That’s unlikely.
Gear used to be only available from a handful of activities, such as raiding or rated PvP. Obtaining a specific piece of gear could be a months-long pursuit. As the quantity and variety of sources of gear increased over the years, increasingly the pacing of rewards wasn’t matching the pacing of the activity itself. By Mists of Pandaria, a guild progressing through a raid zone over the course of a couple of months could reach a point where they were fully equipped with gear from that tier, before having finished the zone. Lacking individual motivation or excitement about rewards when raiding, even if the encounters themselves were still fun, meant a lack of continued progression for the group. If you were stuck on Sha of Fear, there was no real expectation that your group would get any stronger week over week to help you overcome that hurdle. That gave rise to Thunderforging as a system in Patch 5.2, which evolved into the system we know today.

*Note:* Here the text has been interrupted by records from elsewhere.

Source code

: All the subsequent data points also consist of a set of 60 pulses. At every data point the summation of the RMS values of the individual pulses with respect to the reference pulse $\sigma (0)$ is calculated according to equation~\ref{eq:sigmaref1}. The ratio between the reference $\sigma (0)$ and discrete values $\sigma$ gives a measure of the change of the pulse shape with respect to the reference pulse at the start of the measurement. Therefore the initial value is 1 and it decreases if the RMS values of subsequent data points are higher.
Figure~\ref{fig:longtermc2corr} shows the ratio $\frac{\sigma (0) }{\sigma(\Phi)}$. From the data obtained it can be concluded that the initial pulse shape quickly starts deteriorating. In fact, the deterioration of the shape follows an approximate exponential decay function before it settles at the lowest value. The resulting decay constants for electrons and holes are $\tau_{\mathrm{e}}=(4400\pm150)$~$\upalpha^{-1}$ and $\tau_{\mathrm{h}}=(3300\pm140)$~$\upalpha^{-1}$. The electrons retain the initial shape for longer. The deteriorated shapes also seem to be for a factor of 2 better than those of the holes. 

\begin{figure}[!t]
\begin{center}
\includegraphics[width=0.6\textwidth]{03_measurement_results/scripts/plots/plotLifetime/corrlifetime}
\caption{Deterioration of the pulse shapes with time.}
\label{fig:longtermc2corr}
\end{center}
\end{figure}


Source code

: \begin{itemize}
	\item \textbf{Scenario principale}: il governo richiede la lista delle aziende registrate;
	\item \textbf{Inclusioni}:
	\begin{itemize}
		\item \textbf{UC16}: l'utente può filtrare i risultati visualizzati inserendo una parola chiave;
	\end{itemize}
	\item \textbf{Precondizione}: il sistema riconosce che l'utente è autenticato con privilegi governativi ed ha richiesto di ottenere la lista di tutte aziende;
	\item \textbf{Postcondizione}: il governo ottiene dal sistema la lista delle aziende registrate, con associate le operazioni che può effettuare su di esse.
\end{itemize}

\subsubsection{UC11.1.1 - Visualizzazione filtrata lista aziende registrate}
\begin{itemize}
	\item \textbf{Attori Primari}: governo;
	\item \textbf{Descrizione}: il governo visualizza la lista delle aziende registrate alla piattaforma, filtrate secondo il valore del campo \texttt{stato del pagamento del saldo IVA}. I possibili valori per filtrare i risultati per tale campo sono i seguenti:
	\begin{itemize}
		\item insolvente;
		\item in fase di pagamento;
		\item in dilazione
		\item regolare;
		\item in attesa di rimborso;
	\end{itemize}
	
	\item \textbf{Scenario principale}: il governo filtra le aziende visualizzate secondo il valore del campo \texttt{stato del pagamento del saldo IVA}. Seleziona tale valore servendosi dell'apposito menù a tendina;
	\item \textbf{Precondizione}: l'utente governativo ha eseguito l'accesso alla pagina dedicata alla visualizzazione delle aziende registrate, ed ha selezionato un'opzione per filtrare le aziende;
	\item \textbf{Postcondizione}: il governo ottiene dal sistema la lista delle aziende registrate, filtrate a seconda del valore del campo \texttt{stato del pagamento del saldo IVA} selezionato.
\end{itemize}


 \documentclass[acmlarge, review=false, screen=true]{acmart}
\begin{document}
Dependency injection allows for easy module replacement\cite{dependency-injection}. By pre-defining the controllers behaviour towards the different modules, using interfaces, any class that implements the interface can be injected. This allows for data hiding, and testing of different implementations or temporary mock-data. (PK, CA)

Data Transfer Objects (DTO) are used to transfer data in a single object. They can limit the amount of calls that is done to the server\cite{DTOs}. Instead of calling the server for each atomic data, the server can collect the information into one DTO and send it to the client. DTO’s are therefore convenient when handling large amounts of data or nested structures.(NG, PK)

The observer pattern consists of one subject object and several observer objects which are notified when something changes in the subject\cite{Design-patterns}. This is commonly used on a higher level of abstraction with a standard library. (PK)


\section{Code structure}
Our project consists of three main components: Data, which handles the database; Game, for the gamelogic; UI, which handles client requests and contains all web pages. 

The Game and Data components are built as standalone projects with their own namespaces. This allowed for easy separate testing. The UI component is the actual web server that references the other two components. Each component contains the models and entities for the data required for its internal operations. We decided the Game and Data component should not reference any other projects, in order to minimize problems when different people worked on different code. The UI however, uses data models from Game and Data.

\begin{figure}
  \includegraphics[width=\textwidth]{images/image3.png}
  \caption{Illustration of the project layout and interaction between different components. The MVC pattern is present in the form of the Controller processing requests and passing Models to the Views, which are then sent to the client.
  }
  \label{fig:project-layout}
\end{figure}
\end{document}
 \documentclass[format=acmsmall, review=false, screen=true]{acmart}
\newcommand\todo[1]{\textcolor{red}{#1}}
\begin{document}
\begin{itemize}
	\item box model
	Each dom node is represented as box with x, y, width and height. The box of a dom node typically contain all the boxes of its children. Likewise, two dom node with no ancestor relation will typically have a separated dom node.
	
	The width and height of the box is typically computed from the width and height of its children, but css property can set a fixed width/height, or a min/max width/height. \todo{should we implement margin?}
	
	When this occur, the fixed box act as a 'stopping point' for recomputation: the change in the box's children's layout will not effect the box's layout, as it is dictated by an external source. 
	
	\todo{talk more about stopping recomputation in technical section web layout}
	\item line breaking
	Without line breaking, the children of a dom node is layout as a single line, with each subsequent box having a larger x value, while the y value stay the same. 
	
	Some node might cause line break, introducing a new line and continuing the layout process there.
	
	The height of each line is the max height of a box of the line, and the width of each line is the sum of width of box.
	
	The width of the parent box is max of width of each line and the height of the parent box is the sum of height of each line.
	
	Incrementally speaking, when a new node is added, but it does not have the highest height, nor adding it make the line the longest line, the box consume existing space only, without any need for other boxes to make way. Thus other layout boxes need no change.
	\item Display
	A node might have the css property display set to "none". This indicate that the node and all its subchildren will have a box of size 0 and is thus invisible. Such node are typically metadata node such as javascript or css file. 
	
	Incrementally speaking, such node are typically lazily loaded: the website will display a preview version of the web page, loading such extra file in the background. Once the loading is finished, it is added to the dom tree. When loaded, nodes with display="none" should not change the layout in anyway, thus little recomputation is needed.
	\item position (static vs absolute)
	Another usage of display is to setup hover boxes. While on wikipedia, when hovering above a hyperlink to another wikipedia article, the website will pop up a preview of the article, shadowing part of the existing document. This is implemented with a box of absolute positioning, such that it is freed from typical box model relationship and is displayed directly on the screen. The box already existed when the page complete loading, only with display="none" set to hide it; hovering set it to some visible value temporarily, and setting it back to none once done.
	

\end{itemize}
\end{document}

We like that Warforging preserves a sense of possibility to most encounters, and it allows a group’s overall item level to continue to increase steadily. It also creates moments of surprise and excitement across all types of players and activities. Of course, we understand that when an exceptionally lucky player gets a perfect Titanforged item from a Raid Finder boss, that can feel like it undermines Mythic content, but ultimately, that’s just a single piece of gear. Overall, the Mythic raider will be better-geared than the Normal or Heroic raider, even if the latter gets lucky once. We restrict the ability of pieces like weapons or Azerite armor to Titanforge, and we’ve reduced the chance of extreme Titanforging in BfA. We used to see players who felt obligated to run content they’d outgeared just for a chance at lucky upgrades, and we now see far less of this behavior.